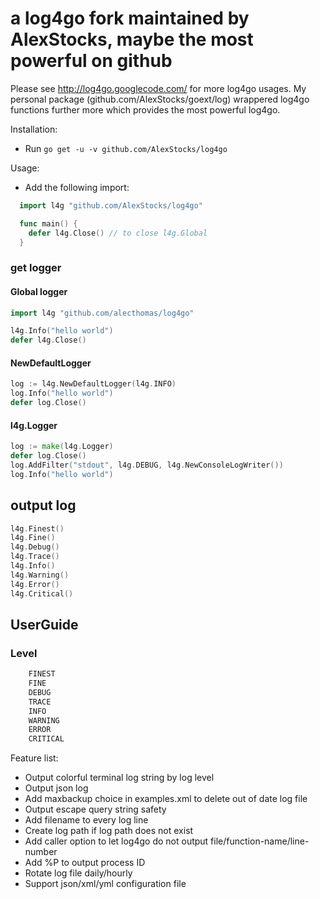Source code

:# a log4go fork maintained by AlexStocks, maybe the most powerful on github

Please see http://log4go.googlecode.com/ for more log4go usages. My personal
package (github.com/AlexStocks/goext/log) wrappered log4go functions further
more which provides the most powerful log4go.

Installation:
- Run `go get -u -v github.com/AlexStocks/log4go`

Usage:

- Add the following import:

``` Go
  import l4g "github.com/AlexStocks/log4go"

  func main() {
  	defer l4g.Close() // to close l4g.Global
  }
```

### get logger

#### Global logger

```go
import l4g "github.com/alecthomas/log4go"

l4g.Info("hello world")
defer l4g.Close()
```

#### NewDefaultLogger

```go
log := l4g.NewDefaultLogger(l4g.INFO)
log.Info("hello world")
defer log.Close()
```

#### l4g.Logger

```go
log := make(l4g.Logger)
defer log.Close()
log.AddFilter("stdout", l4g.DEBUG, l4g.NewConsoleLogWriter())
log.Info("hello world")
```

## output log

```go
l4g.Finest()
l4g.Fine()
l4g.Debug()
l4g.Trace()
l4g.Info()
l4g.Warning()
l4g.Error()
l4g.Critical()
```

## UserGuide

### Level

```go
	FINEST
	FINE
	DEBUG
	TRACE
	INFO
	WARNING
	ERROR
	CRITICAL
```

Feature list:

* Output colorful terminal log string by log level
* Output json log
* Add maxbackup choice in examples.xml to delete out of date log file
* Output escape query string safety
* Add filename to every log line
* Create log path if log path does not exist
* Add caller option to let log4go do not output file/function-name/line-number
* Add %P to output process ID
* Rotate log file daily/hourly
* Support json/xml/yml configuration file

______

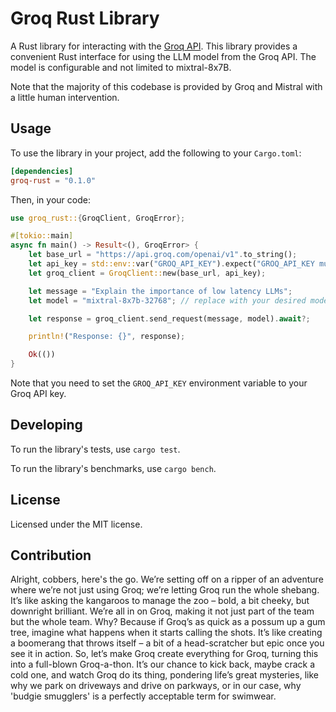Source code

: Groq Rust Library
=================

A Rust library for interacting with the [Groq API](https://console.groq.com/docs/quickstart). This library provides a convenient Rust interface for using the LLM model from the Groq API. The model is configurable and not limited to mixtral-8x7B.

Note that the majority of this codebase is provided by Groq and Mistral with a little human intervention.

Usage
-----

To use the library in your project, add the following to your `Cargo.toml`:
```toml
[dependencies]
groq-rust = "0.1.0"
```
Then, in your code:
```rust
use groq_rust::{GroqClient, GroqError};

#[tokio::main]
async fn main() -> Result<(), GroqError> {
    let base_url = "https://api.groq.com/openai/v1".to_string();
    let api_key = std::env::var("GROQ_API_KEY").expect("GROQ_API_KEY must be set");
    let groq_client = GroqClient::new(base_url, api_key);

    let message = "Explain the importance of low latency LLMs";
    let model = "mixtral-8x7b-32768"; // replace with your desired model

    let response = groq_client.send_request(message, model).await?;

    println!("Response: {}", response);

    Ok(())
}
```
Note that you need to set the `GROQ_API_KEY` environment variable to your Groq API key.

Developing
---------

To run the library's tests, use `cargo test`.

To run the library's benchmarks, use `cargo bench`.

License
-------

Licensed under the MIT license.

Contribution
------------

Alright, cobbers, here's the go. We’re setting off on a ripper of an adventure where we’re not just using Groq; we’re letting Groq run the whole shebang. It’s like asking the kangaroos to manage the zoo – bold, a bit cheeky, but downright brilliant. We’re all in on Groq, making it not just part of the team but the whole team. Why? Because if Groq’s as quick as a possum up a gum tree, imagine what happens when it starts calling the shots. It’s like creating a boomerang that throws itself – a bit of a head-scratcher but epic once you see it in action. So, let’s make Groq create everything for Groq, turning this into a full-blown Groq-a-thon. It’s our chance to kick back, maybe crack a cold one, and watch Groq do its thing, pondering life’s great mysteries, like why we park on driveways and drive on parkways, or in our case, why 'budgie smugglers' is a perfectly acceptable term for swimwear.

______

[Your objective] How many lines in the entries include "mixtral"? Only the number is wanted.

[Finished task] 2